Devon Energy hosted its third annual “Halloween Hackathon” on October 28-30, 2019. Programming teams from a variety of industries and companies met at the Devon Tower in downtown Oklahoma City to tackle some of the challenges facing today’s energy companies. The event was open not only to Devon employees but to teams from other energy companies and industry partners.
“We started this event as a way to inspire our employees and partners, focus on key problems in our industry, and allow teams to really dig into challenging problems without the distraction of their daily work, and to have fun while doing it,” explains Devon Energy’s Vice President of Technology Trey Lowe.
The Rules
The rules were fairly simple. Each team had to write the code while at the Hackathon. They were able to use commonly available software libraries. Once the project was complete, all code must be shared publicly on the Devon Energy public Github site, available to anyone to freely use.

The Challenges
At the start of the event, Devon engineers outlined two challenges for the teams. Each team could choose to tackle one of the challenges, or they could bring their own oil-industry challenge and develop a solution to solve it.
CHALLENGE 1 – Count the Pipe
The first challenge was presented by Mark Matalik, a senior advising drilling engineer at Devon. The challenge was to count the drilling and well casing pipe stacked up at the drilling site. Before drilling begins, the drillers know how much drilling pipe has been delivered to the well site. One way to verify how much pipe has gone “downhole” is to count the remaining pipe stacked at the drilling site. Currently, two experienced employees hand-count the remaining pipe, comparing it to each other to come up with the amount of pipe left at the drilling site. This tells engineers how deep the well has been drilled.
Devon was hoping to find a faster, more accurate way to “count the pipe” by developing software that runs on a smartphone. A user would snap a picture of the stack of pipe and software would analyze the photo to determine how much pipe was left at the site.
CHALLENGE 2 – Is the Well “ON” or “OFF”
The second challenge was explained by Travis Stephenson, advising production engineer for Devon.

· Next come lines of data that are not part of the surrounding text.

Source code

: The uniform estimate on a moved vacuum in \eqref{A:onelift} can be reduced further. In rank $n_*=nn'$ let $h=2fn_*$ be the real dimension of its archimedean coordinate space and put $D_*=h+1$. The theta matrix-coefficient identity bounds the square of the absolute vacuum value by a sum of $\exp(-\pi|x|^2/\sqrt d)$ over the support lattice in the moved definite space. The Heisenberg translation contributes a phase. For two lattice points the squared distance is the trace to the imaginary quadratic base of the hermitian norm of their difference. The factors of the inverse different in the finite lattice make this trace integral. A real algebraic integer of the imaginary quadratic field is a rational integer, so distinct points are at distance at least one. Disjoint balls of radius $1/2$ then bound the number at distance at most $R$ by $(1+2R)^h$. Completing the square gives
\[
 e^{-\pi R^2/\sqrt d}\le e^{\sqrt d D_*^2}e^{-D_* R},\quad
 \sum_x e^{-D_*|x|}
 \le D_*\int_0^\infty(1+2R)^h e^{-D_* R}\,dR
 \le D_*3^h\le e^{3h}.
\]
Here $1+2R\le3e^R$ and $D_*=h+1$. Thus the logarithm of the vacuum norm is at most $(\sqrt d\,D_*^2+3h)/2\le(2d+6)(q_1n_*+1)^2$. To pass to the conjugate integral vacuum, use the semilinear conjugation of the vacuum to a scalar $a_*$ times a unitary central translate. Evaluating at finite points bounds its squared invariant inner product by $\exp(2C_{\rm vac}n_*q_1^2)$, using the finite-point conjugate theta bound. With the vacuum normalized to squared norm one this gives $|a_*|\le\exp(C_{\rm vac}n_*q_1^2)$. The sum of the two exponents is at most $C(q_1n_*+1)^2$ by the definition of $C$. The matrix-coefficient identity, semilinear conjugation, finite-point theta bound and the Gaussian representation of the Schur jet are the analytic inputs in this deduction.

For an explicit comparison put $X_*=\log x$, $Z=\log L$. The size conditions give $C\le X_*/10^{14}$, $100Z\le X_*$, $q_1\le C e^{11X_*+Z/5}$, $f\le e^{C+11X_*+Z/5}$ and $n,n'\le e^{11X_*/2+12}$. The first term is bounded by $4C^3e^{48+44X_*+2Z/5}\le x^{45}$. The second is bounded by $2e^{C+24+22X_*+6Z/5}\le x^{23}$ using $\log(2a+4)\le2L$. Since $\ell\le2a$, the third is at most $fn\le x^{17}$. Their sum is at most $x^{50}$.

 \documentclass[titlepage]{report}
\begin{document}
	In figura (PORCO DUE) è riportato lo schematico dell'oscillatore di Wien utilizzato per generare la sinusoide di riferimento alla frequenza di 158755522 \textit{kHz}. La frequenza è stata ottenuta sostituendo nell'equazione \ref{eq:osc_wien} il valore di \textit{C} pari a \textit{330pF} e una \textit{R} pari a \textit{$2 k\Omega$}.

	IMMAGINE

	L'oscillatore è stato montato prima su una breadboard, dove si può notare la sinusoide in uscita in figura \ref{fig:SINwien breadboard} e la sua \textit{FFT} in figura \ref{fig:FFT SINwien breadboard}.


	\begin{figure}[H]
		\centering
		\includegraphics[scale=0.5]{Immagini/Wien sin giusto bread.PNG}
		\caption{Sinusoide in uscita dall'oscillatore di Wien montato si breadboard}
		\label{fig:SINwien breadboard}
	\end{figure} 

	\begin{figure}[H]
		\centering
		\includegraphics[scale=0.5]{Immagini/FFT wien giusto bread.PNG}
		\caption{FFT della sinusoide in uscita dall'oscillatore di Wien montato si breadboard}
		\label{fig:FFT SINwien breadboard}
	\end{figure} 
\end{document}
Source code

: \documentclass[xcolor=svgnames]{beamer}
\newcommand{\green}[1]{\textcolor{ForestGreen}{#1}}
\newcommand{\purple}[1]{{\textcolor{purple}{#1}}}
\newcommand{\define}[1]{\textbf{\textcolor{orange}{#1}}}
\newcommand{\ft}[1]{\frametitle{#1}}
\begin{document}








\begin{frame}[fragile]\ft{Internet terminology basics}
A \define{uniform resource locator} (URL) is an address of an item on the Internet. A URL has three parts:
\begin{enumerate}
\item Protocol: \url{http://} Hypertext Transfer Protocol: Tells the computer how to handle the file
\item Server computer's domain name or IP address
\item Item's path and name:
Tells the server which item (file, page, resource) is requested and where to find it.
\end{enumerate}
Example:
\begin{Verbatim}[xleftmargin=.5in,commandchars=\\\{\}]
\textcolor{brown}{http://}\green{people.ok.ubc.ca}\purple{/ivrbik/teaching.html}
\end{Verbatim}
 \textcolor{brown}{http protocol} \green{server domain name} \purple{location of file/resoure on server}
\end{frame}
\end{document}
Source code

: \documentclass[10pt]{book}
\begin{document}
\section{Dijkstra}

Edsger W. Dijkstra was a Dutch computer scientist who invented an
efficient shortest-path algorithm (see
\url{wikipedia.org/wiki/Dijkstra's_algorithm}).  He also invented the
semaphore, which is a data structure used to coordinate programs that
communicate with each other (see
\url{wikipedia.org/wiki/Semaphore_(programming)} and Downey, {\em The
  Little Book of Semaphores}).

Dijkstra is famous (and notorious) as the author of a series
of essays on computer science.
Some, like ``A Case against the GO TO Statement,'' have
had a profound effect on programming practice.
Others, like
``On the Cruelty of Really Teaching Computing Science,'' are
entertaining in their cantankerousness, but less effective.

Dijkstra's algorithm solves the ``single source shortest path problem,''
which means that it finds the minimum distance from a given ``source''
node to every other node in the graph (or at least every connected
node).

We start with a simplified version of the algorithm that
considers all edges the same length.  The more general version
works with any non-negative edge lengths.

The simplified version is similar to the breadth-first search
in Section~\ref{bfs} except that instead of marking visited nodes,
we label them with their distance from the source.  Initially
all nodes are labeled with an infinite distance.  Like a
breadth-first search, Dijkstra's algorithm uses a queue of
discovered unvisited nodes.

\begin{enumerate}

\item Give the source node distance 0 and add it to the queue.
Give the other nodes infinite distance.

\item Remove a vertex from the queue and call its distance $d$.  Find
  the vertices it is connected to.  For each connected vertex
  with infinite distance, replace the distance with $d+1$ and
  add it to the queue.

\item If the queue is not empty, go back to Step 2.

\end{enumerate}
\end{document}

The challenge seemed simple – to determine, real-time, whether a well was “online” or “offline.”
“Devon has over 8,000 wells and we get a constant stream of real-time data from these wells,” explained Stephenson. “There are a lot of factors that can determine if a well is producing or not. It can be oil or gas flow, noxious gas that makes the well dangerous, electrical problems, equipment failure, you name it. We need a simple, graphical way to determine if a well is producing or is offline. And we need to know what is happening now, not what happened two weeks ago.”
The Teams
Each Hackathon team consisted of 5 people. Team members didn’t all have to be programmers, but the intent of the exercise was to develop software, so most participants were coders or database administrators. Teams consisted not only of Devon employees. Companies such as Heartland Payment Systems and Baker Hughes Drilling were also represented. Accenture even sent a team all the way from India to participate.

The Data
Devon provided actual data and photographs from producing wells for the teams to utilize in their development. Microsoft provided free access to its Azure cloud to process the data. Other partners such as Hashmap and Palo Alto provided lunch, refreshments, and sponsorship.
Science Fair
On Wednesday morning, after two days of planning, analyzing and coding, teams prepared presentations to demonstrate their solutions to judges. Set up like a science fair, Devon employees visited the exhibits, heard the presentations for each team and voted on the winners.
A Halloween-appropriate team named “Dead2TheWorld” won first place by designing an application to capture and store employee and training certification information in a database. Dispatch personnel could geo-locate qualified personnel closest to the well site with the necessary qualifications to tackle the problem and dispatch the employee by sending a message from the dispatch computer to the end user’s mobile phone. This solution replaced huge Excel spreadsheets and hundreds of pages of paperwork for each trained employee, allowing dispatchers to quickly see who was near a well with the proper training to solve the issue, thereby saving Devon time and money.

The Results
“I love seeing how talented teams of people, when given enough time to focus solely on a problem, can come up with innovative solutions. While we may not directly use the code generated from this exercise, we will use the ideas as a jumping-off point for our own efforts,” explains Lowe. “Business is different today than 5 years ago. The data we have today is much cleaner than what we had then. We need to make better use of today’s technology to make better decisions.”